### Problem to work on
Begin at the top of the entries below and write out every line through the one containing "Su desarrollo era", excluding pictures.

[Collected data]

-=-=-=-=-

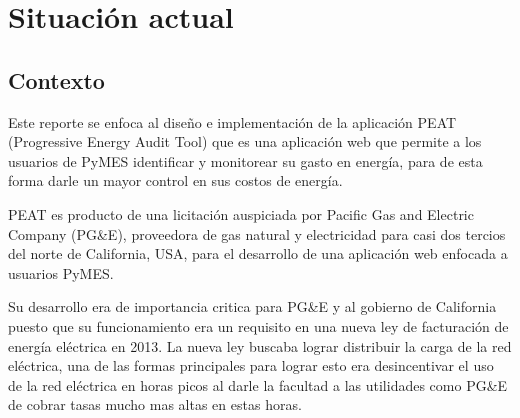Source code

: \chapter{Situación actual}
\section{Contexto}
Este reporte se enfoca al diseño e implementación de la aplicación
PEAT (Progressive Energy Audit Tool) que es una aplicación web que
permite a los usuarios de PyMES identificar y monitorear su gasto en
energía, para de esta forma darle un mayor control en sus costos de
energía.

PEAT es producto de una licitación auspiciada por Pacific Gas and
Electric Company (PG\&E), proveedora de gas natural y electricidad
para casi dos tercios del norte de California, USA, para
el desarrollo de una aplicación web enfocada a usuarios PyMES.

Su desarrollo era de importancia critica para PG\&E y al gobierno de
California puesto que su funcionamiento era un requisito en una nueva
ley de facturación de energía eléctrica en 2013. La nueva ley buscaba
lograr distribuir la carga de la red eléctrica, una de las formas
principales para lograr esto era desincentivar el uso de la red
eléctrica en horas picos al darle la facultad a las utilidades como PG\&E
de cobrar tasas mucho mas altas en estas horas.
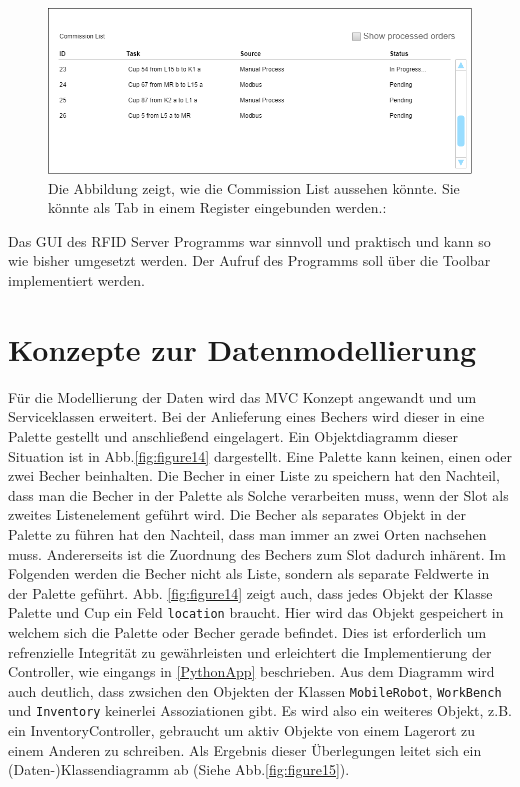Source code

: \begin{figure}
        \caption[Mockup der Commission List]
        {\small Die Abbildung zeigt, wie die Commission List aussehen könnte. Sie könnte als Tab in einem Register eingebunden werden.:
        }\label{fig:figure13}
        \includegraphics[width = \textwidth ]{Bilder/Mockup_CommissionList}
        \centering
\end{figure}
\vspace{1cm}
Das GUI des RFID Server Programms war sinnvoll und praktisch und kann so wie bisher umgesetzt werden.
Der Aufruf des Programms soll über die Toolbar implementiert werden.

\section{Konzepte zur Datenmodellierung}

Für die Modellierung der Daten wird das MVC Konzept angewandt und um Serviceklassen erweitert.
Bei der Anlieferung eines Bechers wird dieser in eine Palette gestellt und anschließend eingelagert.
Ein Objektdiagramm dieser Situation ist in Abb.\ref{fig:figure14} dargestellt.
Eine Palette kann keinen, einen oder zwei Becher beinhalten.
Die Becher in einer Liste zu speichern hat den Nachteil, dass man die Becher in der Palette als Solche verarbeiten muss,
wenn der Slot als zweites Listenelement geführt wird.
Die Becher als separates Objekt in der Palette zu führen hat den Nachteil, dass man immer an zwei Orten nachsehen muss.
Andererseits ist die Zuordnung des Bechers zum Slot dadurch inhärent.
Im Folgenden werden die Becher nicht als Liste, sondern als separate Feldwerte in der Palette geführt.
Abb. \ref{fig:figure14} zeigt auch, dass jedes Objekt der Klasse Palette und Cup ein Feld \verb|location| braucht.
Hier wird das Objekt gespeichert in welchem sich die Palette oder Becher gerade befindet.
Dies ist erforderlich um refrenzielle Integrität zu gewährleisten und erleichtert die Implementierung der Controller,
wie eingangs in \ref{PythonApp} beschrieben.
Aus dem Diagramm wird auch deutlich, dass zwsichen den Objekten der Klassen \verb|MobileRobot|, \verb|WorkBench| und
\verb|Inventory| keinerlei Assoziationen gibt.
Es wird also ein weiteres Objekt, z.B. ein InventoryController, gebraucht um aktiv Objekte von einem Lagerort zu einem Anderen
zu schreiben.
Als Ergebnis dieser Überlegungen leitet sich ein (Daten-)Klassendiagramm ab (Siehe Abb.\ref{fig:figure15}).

-=-=-=-=-

### Solution to the problem
Source code

: \chapter{Situación actual}
\section{Contexto}
Este reporte se enfoca al diseño e implementación de la aplicación
PEAT (Progressive Energy Audit Tool) que es una aplicación web que
permite a los usuarios de PyMES identificar y monitorear su gasto en
energía, para de esta forma darle un mayor control en sus costos de
energía.

PEAT es producto de una licitación auspiciada por Pacific Gas and
Electric Company (PG\&E), proveedora de gas natural y electricidad
para casi dos tercios del norte de California, USA, para
el desarrollo de una aplicación web enfocada a usuarios PyMES.

Su desarrollo era de importancia critica para PG\&E y al gobierno de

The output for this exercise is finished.